TASK OBJECTIVE:
From the first line to the last, restate the data word for word.

[Start of section]

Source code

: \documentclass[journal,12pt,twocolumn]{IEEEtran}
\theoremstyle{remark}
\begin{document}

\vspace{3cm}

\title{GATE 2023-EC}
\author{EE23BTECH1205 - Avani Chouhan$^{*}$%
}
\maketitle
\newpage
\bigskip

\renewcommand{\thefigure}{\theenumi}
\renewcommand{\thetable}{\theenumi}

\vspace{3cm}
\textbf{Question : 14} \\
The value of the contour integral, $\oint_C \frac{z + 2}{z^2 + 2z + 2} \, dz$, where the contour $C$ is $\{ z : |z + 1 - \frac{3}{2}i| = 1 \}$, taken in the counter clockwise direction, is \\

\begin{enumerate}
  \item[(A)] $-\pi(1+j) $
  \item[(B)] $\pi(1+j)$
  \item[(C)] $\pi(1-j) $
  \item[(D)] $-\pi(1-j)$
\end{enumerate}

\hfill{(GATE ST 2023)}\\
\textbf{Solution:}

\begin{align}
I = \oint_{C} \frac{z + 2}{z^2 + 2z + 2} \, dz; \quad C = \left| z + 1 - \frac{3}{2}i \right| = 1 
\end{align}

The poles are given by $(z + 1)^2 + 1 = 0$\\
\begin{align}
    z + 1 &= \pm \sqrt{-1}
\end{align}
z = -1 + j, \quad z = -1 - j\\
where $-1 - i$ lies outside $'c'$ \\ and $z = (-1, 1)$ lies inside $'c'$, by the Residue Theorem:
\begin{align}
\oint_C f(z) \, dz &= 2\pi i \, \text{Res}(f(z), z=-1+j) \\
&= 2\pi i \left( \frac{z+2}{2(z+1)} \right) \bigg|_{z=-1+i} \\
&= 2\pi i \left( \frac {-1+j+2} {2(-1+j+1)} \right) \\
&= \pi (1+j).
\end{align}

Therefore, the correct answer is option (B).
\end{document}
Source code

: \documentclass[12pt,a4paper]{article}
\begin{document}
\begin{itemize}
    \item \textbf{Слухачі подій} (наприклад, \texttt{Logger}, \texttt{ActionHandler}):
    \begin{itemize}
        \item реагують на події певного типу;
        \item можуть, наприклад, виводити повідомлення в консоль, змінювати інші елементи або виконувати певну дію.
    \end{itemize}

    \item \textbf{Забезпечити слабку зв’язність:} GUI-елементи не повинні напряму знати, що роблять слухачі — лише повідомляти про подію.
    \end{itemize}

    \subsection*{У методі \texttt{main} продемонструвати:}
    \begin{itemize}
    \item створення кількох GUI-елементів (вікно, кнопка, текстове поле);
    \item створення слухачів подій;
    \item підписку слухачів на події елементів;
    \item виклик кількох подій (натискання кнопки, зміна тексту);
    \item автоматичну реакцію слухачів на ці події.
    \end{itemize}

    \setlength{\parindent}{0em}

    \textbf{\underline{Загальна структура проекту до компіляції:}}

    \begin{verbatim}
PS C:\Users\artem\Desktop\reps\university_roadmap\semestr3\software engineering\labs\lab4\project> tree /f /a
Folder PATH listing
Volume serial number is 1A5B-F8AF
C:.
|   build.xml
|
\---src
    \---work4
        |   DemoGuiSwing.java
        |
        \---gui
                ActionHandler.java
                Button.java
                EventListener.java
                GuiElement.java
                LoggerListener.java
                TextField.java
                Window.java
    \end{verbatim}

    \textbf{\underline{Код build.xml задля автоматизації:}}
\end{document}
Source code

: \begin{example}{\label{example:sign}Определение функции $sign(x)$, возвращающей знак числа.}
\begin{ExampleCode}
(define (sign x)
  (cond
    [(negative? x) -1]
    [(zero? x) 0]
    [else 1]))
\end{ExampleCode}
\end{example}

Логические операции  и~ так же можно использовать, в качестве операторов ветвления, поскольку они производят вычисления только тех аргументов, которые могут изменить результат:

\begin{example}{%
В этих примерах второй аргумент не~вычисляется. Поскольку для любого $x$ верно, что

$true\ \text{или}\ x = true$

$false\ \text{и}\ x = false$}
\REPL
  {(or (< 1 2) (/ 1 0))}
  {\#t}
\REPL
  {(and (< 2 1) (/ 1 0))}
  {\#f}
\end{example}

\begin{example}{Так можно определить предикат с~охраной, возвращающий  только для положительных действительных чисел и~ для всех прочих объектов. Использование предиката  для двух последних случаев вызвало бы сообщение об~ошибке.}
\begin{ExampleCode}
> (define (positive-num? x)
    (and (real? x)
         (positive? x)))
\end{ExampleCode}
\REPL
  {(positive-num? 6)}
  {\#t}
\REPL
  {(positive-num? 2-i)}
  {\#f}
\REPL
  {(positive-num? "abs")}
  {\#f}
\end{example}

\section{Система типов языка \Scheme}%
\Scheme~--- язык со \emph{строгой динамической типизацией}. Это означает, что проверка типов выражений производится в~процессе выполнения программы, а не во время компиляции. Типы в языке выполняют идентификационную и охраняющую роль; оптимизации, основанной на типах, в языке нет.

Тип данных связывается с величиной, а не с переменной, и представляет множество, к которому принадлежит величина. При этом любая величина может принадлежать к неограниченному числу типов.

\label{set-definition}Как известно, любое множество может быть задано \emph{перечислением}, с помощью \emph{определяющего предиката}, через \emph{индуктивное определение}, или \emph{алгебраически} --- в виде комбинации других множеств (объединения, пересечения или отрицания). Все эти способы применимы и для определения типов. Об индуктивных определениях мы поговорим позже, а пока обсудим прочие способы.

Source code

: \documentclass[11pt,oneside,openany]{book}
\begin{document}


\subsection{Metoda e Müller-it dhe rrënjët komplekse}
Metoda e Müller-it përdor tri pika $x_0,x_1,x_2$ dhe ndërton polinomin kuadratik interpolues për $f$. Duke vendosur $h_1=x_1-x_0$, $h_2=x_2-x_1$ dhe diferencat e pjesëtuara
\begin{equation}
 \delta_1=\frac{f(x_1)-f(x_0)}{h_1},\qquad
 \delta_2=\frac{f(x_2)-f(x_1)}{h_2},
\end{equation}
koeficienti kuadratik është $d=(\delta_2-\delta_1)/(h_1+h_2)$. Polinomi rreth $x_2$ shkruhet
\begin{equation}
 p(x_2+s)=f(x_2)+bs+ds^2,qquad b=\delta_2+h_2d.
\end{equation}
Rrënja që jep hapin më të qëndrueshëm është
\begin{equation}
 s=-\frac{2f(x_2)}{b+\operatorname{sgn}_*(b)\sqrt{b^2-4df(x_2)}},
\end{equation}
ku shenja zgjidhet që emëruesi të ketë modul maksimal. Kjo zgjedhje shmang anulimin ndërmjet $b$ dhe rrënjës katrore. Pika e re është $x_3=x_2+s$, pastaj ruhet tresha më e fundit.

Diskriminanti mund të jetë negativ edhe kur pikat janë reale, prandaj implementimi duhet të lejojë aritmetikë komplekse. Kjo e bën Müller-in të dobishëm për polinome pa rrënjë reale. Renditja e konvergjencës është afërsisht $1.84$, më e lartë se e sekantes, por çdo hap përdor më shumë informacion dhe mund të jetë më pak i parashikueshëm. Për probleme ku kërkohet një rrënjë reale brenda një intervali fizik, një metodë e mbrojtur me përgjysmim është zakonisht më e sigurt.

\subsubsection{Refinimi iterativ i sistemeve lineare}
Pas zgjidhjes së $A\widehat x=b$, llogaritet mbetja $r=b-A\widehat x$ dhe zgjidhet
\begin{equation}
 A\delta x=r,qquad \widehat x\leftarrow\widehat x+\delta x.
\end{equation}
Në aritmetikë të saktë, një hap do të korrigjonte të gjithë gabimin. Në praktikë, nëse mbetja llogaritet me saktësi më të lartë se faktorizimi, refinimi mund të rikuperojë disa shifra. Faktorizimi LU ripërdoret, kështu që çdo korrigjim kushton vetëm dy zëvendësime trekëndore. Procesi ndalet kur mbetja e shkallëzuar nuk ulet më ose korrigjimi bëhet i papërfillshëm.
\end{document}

[End of section]

SOLUTION FOR THIS EXERCISE:
Source code

: \documentclass[journal,12pt,twocolumn]{IEEEtran}
\theoremstyle{remark}
\begin{document}

\vspace{3cm}

\title{GATE 2023-EC}
\author{EE23BTECH1205 - Avani Chouhan$^{*}$%
}
\maketitle
\newpage
\bigskip

\renewcommand{\thefigure}{\theenumi}
\renewcommand{\thetable}{\theenumi}

\vspace{3cm}
\textbf{Question : 14} \\
The value of the contour integral, $\oint_C \frac{z + 2}{z^2 + 2z + 2} \, dz$, where the contour $C$ is $\{ z : |z + 1 - \frac{3}{2}i| = 1 \}$, taken in the counter clockwise direction, is \\

\begin{enumerate}
  \item[(A)] $-\pi(1+j) $
  \item[(B)] $\pi(1+j)$
  \item[(C)] $\pi(1-j) $
  \item[(D)] $-\pi(1-j)$
\end{enumerate}

\hfill{(GATE ST 2023)}\\
\textbf{Solution:}

\begin{align}
I = \oint_{C} \frac{z + 2}{z^2 + 2z + 2} \, dz; \quad C = \left| z + 1 - \frac{3}{2}i \right| = 1 
\end{align}

The poles are given by $(z + 1)^2 + 1 = 0$\\
\begin{align}
    z + 1 &= \pm \sqrt{-1}
\end{align}
z = -1 + j, \quad z = -1 - j\\
where $-1 - i$ lies outside $'c'$ \\ and $z = (-1, 1)$ lies inside $'c'$, by the Residue Theorem:
\begin{align}
\oint_C f(z) \, dz &= 2\pi i \, \text{Res}(f(z), z=-1+j) \\
&= 2\pi i \left( \frac{z+2}{2(z+1)} \right) \bigg|_{z=-1+i} \\
&= 2\pi i \left( \frac {-1+j+2} {2(-1+j+1)} \right) \\
&= \pi (1+j).
\end{align}

Therefore, the correct answer is option (B).
\end{document}
Source code

: \documentclass[12pt,a4paper]{article}
\begin{document}
\begin{itemize}
    \item \textbf{Слухачі подій} (наприклад, \texttt{Logger}, \texttt{ActionHandler}):
    \begin{itemize}
        \item реагують на події певного типу;
        \item можуть, наприклад, виводити повідомлення в консоль, змінювати інші елементи або виконувати певну дію.
    \end{itemize}

    \item \textbf{Забезпечити слабку зв’язність:} GUI-елементи не повинні напряму знати, що роблять слухачі — лише повідомляти про подію.
    \end{itemize}

    \subsection*{У методі \texttt{main} продемонструвати:}
    \begin{itemize}
    \item створення кількох GUI-елементів (вікно, кнопка, текстове поле);
    \item створення слухачів подій;
    \item підписку слухачів на події елементів;
    \item виклик кількох подій (натискання кнопки, зміна тексту);
    \item автоматичну реакцію слухачів на ці події.
    \end{itemize}

    \setlength{\parindent}{0em}

    \textbf{\underline{Загальна структура проекту до компіляції:}}

    \begin{verbatim}
PS C:\Users\artem\Desktop\reps\university_roadmap\semestr3\software engineering\labs\lab4\project> tree /f /a
Folder PATH listing
Volume serial number is 1A5B-F8AF
C:.
|   build.xml
|
\---src
    \---work4
        |   DemoGuiSwing.java
        |
        \---gui
                ActionHandler.java
                Button.java
                EventListener.java
                GuiElement.java
                LoggerListener.java
                TextField.java
                Window.java
    \end{verbatim}

    \textbf{\underline{Код build.xml задля автоматизації:}}
\end{document}
Source code

: \begin{example}{\label{example:sign}Определение функции $sign(x)$, возвращающей знак числа.}
\begin{ExampleCode}
(define (sign x)
  (cond
    [(negative? x) -1]
    [(zero? x) 0]
    [else 1]))
\end{ExampleCode}
\end{example}

Логические операции  и~ так же можно использовать, в качестве операторов ветвления, поскольку они производят вычисления только тех аргументов, которые могут изменить результат:

\begin{example}{%
В этих примерах второй аргумент не~вычисляется. Поскольку для любого $x$ верно, что

$true\ \text{или}\ x = true$

$false\ \text{и}\ x = false$}
\REPL
  {(or (< 1 2) (/ 1 0))}
  {\#t}
\REPL
  {(and (< 2 1) (/ 1 0))}
  {\#f}
\end{example}

\begin{example}{Так можно определить предикат с~охраной, возвращающий  только для положительных действительных чисел и~ для всех прочих объектов. Использование предиката  для двух последних случаев вызвало бы сообщение об~ошибке.}
\begin{ExampleCode}
> (define (positive-num? x)
    (and (real? x)
         (positive? x)))
\end{ExampleCode}
\REPL
  {(positive-num? 6)}
  {\#t}
\REPL
  {(positive-num? 2-i)}
  {\#f}
\REPL
  {(positive-num? "abs")}
  {\#f}
\end{example}

\section{Система типов языка \Scheme}%
\Scheme~--- язык со \emph{строгой динамической типизацией}. Это означает, что проверка типов выражений производится в~процессе выполнения программы, а не во время компиляции. Типы в языке выполняют идентификационную и охраняющую роль; оптимизации, основанной на типах, в языке нет.

Тип данных связывается с величиной, а не с переменной, и представляет множество, к которому принадлежит величина. При этом любая величина может принадлежать к неограниченному числу типов.

\label{set-definition}Как известно, любое множество может быть задано \emph{перечислением}, с помощью \emph{определяющего предиката}, через \emph{индуктивное определение}, или \emph{алгебраически} --- в виде комбинации других множеств (объединения, пересечения или отрицания). Все эти способы применимы и для определения типов. Об индуктивных определениях мы поговорим позже, а пока обсудим прочие способы.

Source code

: \documentclass[11pt,oneside,openany]{book}
\begin{document}


\subsection{Metoda e Müller-it dhe rrënjët komplekse}
Metoda e Müller-it përdor tri pika $x_0,x_1,x_2$ dhe ndërton polinomin kuadratik interpolues për $f$. Duke vendosur $h_1=x_1-x_0$, $h_2=x_2-x_1$ dhe diferencat e pjesëtuara
\begin{equation}
 \delta_1=\frac{f(x_1)-f(x_0)}{h_1},\qquad
 \delta_2=\frac{f(x_2)-f(x_1)}{h_2},
\end{equation}
koeficienti kuadratik është $d=(\delta_2-\delta_1)/(h_1+h_2)$. Polinomi rreth $x_2$ shkruhet
\begin{equation}
 p(x_2+s)=f(x_2)+bs+ds^2,qquad b=\delta_2+h_2d.
\end{equation}
Rrënja që jep hapin më të qëndrueshëm është
\begin{equation}
 s=-\frac{2f(x_2)}{b+\operatorname{sgn}_*(b)\sqrt{b^2-4df(x_2)}},
\end{equation}
ku shenja zgjidhet që emëruesi të ketë modul maksimal. Kjo zgjedhje shmang anulimin ndërmjet $b$ dhe rrënjës katrore. Pika e re është $x_3=x_2+s$, pastaj ruhet tresha më e fundit.

Diskriminanti mund të jetë negativ edhe kur pikat janë reale, prandaj implementimi duhet të lejojë aritmetikë komplekse. Kjo e bën Müller-in të dobishëm për polinome pa rrënjë reale. Renditja e konvergjencës është afërsisht $1.84$, më e lartë se e sekantes, por çdo hap përdor më shumë informacion dhe mund të jetë më pak i parashikueshëm. Për probleme ku kërkohet një rrënjë reale brenda një intervali fizik, një metodë e mbrojtur me përgjysmim është zakonisht më e sigurt.

\subsubsection{Refinimi iterativ i sistemeve lineare}
Pas zgjidhjes së $A\widehat x=b$, llogaritet mbetja $r=b-A\widehat x$ dhe zgjidhet
\begin{equation}
 A\delta x=r,qquad \widehat x\leftarrow\widehat x+\delta x.
\end{equation}
Në aritmetikë të saktë, një hap do të korrigjonte të gjithë gabimin. Në praktikë, nëse mbetja llogaritet me saktësi më të lartë se faktorizimi, refinimi mund të rikuperojë disa shifra. Faktorizimi LU ripërdoret, kështu që çdo korrigjim kushton vetëm dy zëvendësime trekëndore. Procesi ndalet kur mbetja e shkallëzuar nuk ulet më ose korrigjimi bëhet i papërfillshëm.
\end{document}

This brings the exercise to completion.